My friend had a house near the beach in South L.A. Sometimes late at night she'd climb up to her roof and pretend that nothing else in the world existed except the stars and the sound of surf. Once she took me with her to share the sounds of the ocean and watch the play of night. We just laid there for awhile and tried to feel the world spin, enjoying the ride our planet provides as it moves through the void of space. We were still as contemplation, traveling through the unknowable night.
The air was thick, easy to breathe, so close to the ocean, so fresh. You listen to the muted boom of the surf, like the heartbeat of Earth, and then the hiss of water sliding over sand, you listen and respond. Your heart beats in time with the surf, and you hear your blood moving through your body, you feel yourself floating like driftwood being pushed by the dark warm sea.

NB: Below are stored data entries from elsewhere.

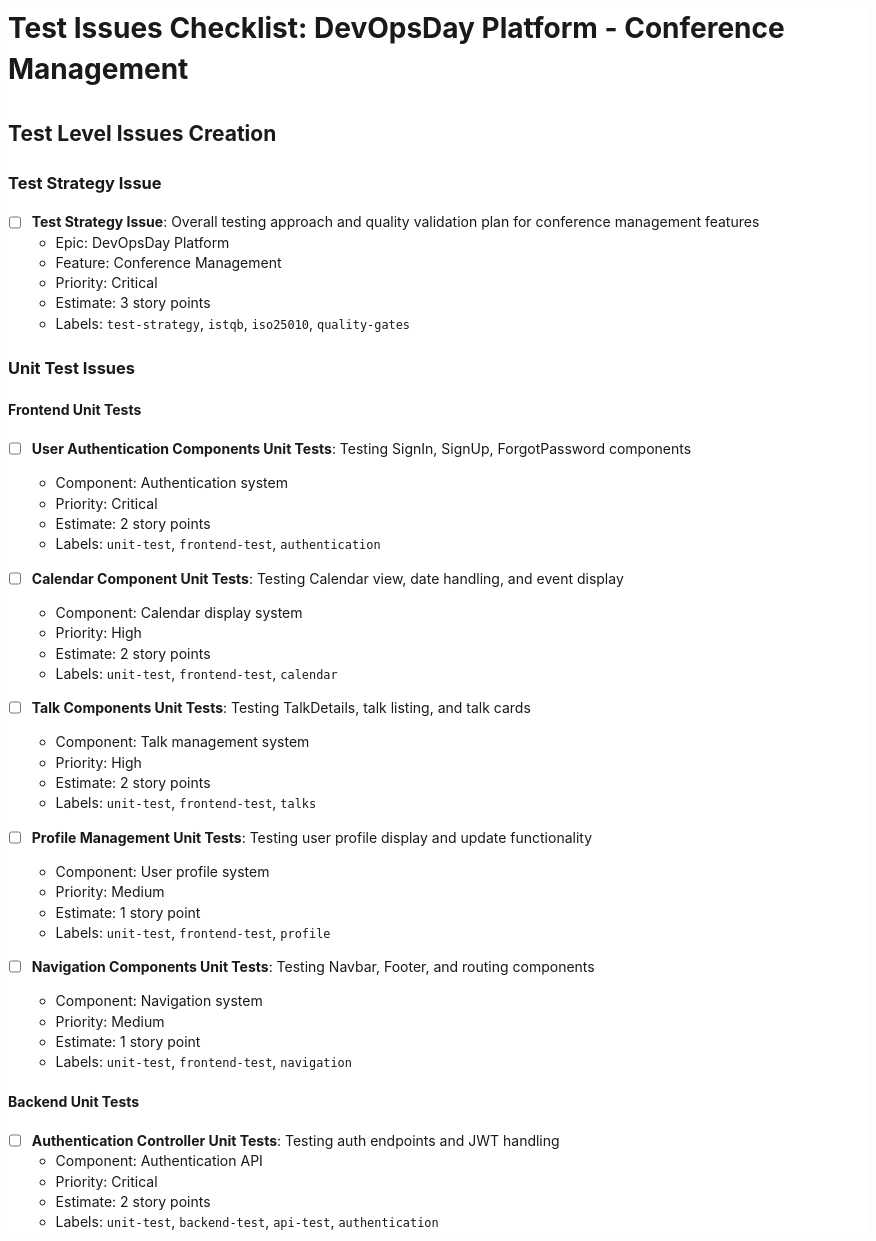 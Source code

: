 # Test Issues Checklist: DevOpsDay Platform - Conference Management

## Test Level Issues Creation

### Test Strategy Issue
- [ ] **Test Strategy Issue**: Overall testing approach and quality validation plan for conference management features
  - Epic: DevOpsDay Platform
  - Feature: Conference Management
  - Priority: Critical
  - Estimate: 3 story points
  - Labels: `test-strategy`, `istqb`, `iso25010`, `quality-gates`

### Unit Test Issues

#### Frontend Unit Tests
- [ ] **User Authentication Components Unit Tests**: Testing SignIn, SignUp, ForgotPassword components
  - Component: Authentication system
  - Priority: Critical
  - Estimate: 2 story points
  - Labels: `unit-test`, `frontend-test`, `authentication`

- [ ] **Calendar Component Unit Tests**: Testing Calendar view, date handling, and event display
  - Component: Calendar display system
  - Priority: High
  - Estimate: 2 story points
  - Labels: `unit-test`, `frontend-test`, `calendar`

- [ ] **Talk Components Unit Tests**: Testing TalkDetails, talk listing, and talk cards
  - Component: Talk management system
  - Priority: High
  - Estimate: 2 story points
  - Labels: `unit-test`, `frontend-test`, `talks`

- [ ] **Profile Management Unit Tests**: Testing user profile display and update functionality
  - Component: User profile system
  - Priority: Medium
  - Estimate: 1 story point
  - Labels: `unit-test`, `frontend-test`, `profile`

- [ ] **Navigation Components Unit Tests**: Testing Navbar, Footer, and routing components
  - Component: Navigation system
  - Priority: Medium
  - Estimate: 1 story point
  - Labels: `unit-test`, `frontend-test`, `navigation`

#### Backend Unit Tests
- [ ] **Authentication Controller Unit Tests**: Testing auth endpoints and JWT handling
  - Component: Authentication API
  - Priority: Critical
  - Estimate: 2 story points
  - Labels: `unit-test`, `backend-test`, `api-test`, `authentication`
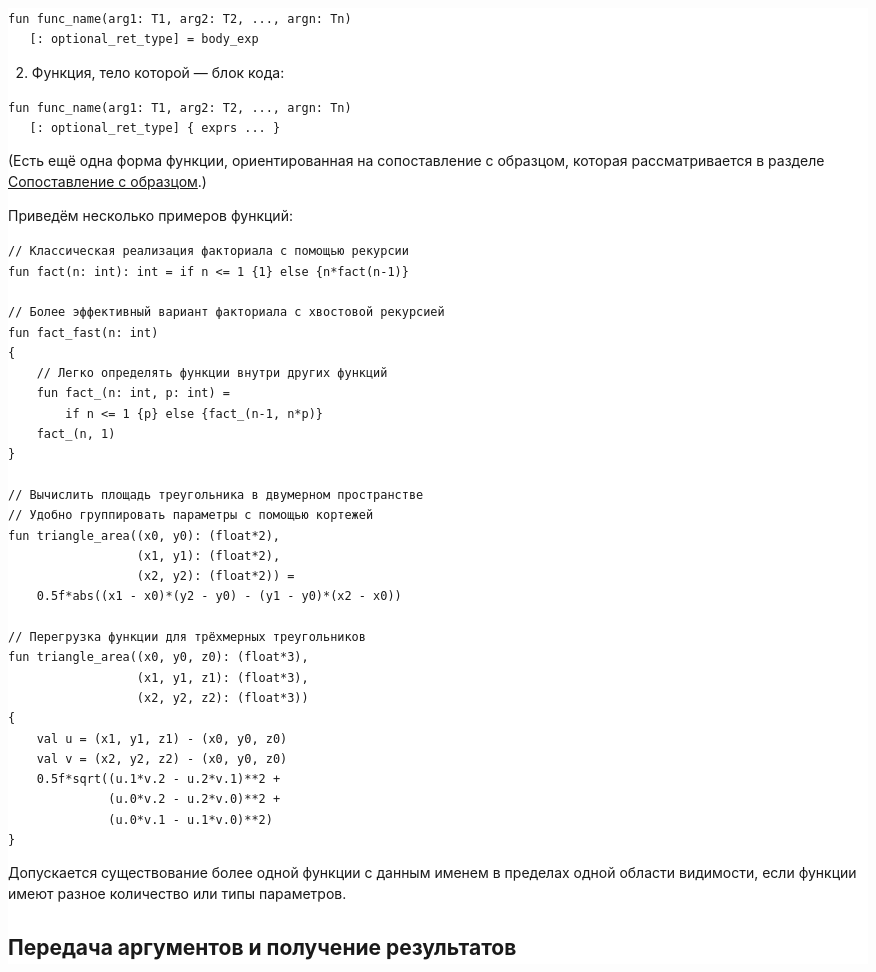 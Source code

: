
 ```
fun func_name(arg1: T1, arg2: T2, ..., argn: Tn)
   [: optional_ret_type] = body_exp
```

2. Функция, тело которой — блок кода:

```
fun func_name(arg1: T1, arg2: T2, ..., argn: Tn)
   [: optional_ret_type] { exprs ... }
```

(Есть ещё одна форма функции, ориентированная на сопоставление с образцом, которая рассматривается в разделе [Сопоставление с образцом]().)

Приведём несколько примеров функций:

```
// Классическая реализация факториала с помощью рекурсии
fun fact(n: int): int = if n <= 1 {1} else {n*fact(n-1)}

// Более эффективный вариант факториала с хвостовой рекурсией
fun fact_fast(n: int)
{
    // Легко определять функции внутри других функций
    fun fact_(n: int, p: int) =
        if n <= 1 {p} else {fact_(n-1, n*p)}
    fact_(n, 1)
}

// Вычислить площадь треугольника в двумерном пространстве
// Удобно группировать параметры с помощью кортежей
fun triangle_area((x0, y0): (float*2),
                  (x1, y1): (float*2),
                  (x2, y2): (float*2)) =
    0.5f*abs((x1 - x0)*(y2 - y0) - (y1 - y0)*(x2 - x0))

// Перегрузка функции для трёхмерных треугольников
fun triangle_area((x0, y0, z0): (float*3),
                  (x1, y1, z1): (float*3),
                  (x2, y2, z2): (float*3))
{
    val u = (x1, y1, z1) - (x0, y0, z0)
    val v = (x2, y2, z2) - (x0, y0, z0)
    0.5f*sqrt((u.1*v.2 - u.2*v.1)**2 +
              (u.0*v.2 - u.2*v.0)**2 +
              (u.0*v.1 - u.1*v.0)**2)
}
```

Допускается существование более одной функции с данным именем в пределах одной области видимости, если функции имеют разное количество или типы параметров.

## Передача аргументов и получение результатов
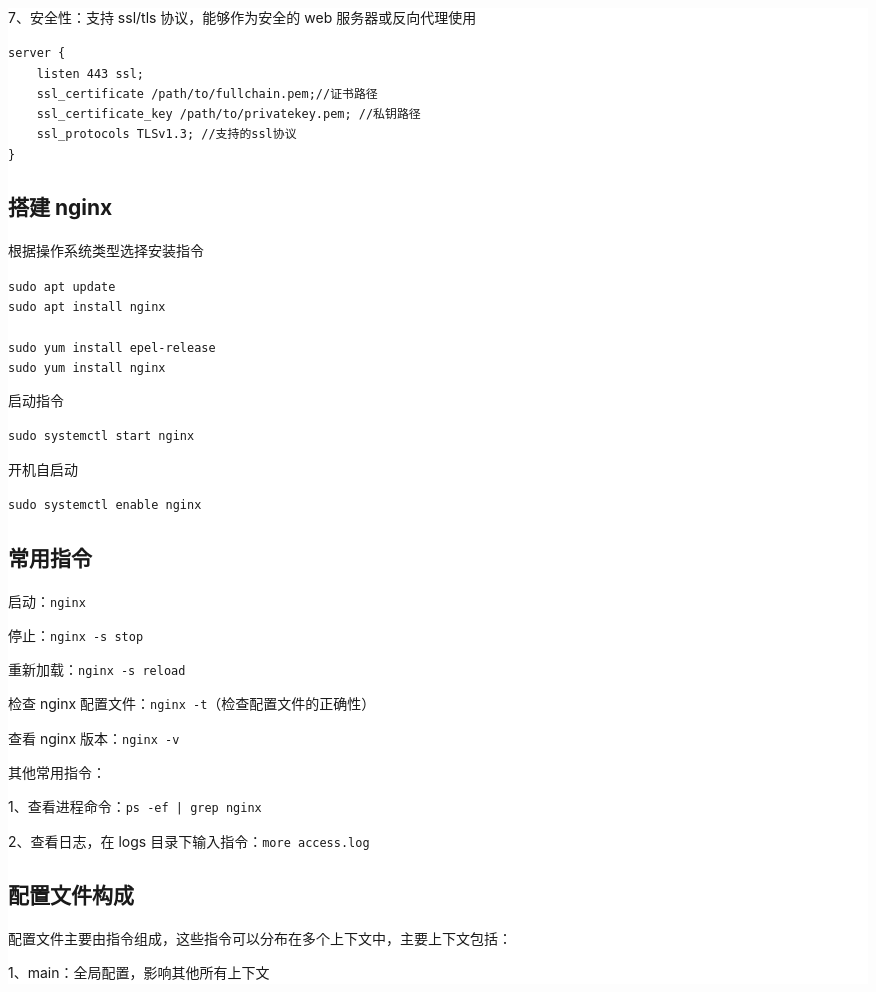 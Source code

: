 7、安全性：支持 ssl/tls 协议，能够作为安全的 web 服务器或反向代理使用

```
server {
    listen 443 ssl;
    ssl_certificate /path/to/fullchain.pem;//证书路径
    ssl_certificate_key /path/to/privatekey.pem; //私钥路径
    ssl_protocols TLSv1.3; //支持的ssl协议
}
```

## 搭建 nginx

根据操作系统类型选择安装指令

```
sudo apt update
sudo apt install nginx

sudo yum install epel-release
sudo yum install nginx
```

启动指令

```
sudo systemctl start nginx
```

开机自启动

```
sudo systemctl enable nginx
```

## 常用指令

启动：`nginx`

停止：`nginx -s stop`

重新加载：`nginx -s reload`

检查 nginx 配置文件：`nginx -t`（检查配置文件的正确性）

查看 nginx 版本：`nginx -v`

其他常用指令：

1、查看进程命令：`ps -ef | grep nginx `

2、查看日志，在 logs 目录下输入指令：`more access.log`

## 配置文件构成

配置文件主要由指令组成，这些指令可以分布在多个上下文中，主要上下文包括：

1、main：全局配置，影响其他所有上下文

Your thoughts become clouds traveling an uncharted night sky, illuminated by the moon and starlight, beautiful but impersonal. You are drifting away and time has stopped. I never lived such a sacred night.
After a time someone moved and we both sat up. I looked out to the ocean, and then I turned and faced my friend. She was beautiful, filled with the event of night. She looked at me and smiled. I said nothing, there was nothing to say. We stood and crossed the roof to the ladder. Down we went, back to the world of things, and worry, and thoughts. She walked me to my car. I kissed her, she kissed me back.
"Drive safe," she said.
"Don't worry," I said.
Two weeks later I find she died. Not suicide, it's determined, no one knows why.